Return each line of the entries that holds the string "model".

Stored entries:
++++

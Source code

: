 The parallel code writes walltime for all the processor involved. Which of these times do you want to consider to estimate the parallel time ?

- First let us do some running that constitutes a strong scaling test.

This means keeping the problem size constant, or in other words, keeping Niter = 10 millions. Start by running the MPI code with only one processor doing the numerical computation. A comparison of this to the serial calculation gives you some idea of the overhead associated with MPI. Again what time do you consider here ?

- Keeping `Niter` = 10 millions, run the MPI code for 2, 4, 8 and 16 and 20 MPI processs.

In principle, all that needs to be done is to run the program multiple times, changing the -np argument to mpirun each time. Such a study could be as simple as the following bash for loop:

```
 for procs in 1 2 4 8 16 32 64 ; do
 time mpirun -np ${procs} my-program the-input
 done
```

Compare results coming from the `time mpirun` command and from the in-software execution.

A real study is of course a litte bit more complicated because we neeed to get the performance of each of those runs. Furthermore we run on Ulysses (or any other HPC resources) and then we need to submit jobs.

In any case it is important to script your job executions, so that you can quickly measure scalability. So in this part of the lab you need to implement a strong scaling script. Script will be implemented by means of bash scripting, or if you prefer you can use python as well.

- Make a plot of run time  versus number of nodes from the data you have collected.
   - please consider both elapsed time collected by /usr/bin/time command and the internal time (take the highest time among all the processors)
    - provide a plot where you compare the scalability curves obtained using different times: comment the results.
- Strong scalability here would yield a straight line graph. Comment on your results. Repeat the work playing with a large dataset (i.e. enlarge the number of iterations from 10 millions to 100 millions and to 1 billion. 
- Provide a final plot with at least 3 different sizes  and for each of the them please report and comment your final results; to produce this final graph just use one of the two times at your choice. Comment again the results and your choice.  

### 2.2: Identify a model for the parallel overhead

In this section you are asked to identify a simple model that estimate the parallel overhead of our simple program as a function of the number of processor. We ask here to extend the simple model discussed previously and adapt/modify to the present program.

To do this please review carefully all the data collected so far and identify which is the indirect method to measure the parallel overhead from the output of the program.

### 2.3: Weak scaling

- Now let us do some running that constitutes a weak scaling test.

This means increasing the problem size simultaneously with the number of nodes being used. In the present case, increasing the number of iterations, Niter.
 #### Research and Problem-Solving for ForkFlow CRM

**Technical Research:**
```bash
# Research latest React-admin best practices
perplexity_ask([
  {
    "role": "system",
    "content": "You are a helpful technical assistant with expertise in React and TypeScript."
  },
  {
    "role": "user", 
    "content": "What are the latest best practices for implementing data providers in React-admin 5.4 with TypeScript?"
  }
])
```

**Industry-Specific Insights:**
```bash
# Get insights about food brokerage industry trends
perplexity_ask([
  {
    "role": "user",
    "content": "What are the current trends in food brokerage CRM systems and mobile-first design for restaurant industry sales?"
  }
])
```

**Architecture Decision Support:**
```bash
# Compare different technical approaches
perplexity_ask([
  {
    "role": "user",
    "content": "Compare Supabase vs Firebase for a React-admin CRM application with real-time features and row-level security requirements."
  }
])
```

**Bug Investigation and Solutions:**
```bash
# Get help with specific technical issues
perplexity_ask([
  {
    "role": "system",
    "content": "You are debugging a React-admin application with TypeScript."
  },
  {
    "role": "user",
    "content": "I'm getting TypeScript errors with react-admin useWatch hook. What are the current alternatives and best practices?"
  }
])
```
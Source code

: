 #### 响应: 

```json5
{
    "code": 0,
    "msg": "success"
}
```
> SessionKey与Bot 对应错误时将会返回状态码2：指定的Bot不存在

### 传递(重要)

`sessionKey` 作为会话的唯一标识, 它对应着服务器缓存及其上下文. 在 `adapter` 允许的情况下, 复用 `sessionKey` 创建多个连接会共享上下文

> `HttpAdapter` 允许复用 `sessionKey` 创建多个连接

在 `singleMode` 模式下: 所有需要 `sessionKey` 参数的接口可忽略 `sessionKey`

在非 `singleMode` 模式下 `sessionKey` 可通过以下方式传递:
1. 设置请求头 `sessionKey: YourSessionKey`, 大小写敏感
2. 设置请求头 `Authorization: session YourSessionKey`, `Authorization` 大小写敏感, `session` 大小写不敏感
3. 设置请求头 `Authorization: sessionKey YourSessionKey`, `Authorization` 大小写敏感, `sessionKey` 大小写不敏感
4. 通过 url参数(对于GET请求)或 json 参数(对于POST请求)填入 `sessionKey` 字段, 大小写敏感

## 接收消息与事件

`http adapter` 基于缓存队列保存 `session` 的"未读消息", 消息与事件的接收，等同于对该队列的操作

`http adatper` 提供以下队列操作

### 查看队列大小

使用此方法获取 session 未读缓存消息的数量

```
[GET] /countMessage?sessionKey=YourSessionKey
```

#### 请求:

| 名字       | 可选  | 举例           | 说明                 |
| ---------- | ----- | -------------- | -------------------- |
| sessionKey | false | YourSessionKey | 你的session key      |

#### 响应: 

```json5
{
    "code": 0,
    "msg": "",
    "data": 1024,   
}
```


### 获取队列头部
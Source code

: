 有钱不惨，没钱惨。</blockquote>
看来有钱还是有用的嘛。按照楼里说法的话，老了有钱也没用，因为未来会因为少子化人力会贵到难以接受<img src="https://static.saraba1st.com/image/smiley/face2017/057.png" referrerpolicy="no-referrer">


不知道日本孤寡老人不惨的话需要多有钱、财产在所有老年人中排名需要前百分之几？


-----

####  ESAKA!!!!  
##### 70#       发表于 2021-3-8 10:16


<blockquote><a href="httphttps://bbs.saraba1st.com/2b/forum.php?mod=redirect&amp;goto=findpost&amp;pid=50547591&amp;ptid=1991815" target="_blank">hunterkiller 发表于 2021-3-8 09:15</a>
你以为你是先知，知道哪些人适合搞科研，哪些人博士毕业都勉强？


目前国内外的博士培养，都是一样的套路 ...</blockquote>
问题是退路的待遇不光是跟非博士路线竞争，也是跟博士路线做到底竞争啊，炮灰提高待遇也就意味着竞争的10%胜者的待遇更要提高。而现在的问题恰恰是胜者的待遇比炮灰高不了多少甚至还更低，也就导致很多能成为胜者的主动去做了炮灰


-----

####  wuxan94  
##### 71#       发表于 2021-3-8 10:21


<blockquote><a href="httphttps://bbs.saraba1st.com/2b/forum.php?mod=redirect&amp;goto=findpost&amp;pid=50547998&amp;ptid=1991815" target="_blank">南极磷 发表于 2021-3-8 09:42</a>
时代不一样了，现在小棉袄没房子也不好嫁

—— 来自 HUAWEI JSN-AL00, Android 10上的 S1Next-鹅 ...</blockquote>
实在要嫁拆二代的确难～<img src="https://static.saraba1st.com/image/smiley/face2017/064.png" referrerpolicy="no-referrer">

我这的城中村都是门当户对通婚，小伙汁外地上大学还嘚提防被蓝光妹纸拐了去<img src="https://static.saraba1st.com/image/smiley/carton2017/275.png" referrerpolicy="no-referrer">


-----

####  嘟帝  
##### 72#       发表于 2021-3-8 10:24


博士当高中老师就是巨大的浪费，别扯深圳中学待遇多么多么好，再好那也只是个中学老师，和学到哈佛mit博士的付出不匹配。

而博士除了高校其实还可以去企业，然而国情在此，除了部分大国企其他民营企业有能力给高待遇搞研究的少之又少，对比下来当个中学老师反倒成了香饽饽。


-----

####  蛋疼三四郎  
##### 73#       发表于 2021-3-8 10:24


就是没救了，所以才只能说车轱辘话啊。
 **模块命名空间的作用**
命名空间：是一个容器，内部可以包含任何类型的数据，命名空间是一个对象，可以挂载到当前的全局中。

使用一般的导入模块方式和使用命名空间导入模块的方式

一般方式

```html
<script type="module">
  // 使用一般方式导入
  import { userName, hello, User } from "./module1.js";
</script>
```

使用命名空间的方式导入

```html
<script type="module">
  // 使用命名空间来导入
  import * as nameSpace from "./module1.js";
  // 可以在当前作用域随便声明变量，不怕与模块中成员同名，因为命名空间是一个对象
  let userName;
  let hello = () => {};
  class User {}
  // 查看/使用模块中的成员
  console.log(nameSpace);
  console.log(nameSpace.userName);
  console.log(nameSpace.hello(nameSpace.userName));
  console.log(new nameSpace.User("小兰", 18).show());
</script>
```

++++

> [SOLVED PROBLEM]
### 2.2: Identify a model for the parallel overhead
In this section you are asked to identify a simple model that estimate the parallel overhead of our simple program as a function of the number of processor. We ask here to extend the simple model discussed previously and adapt/modify to the present program.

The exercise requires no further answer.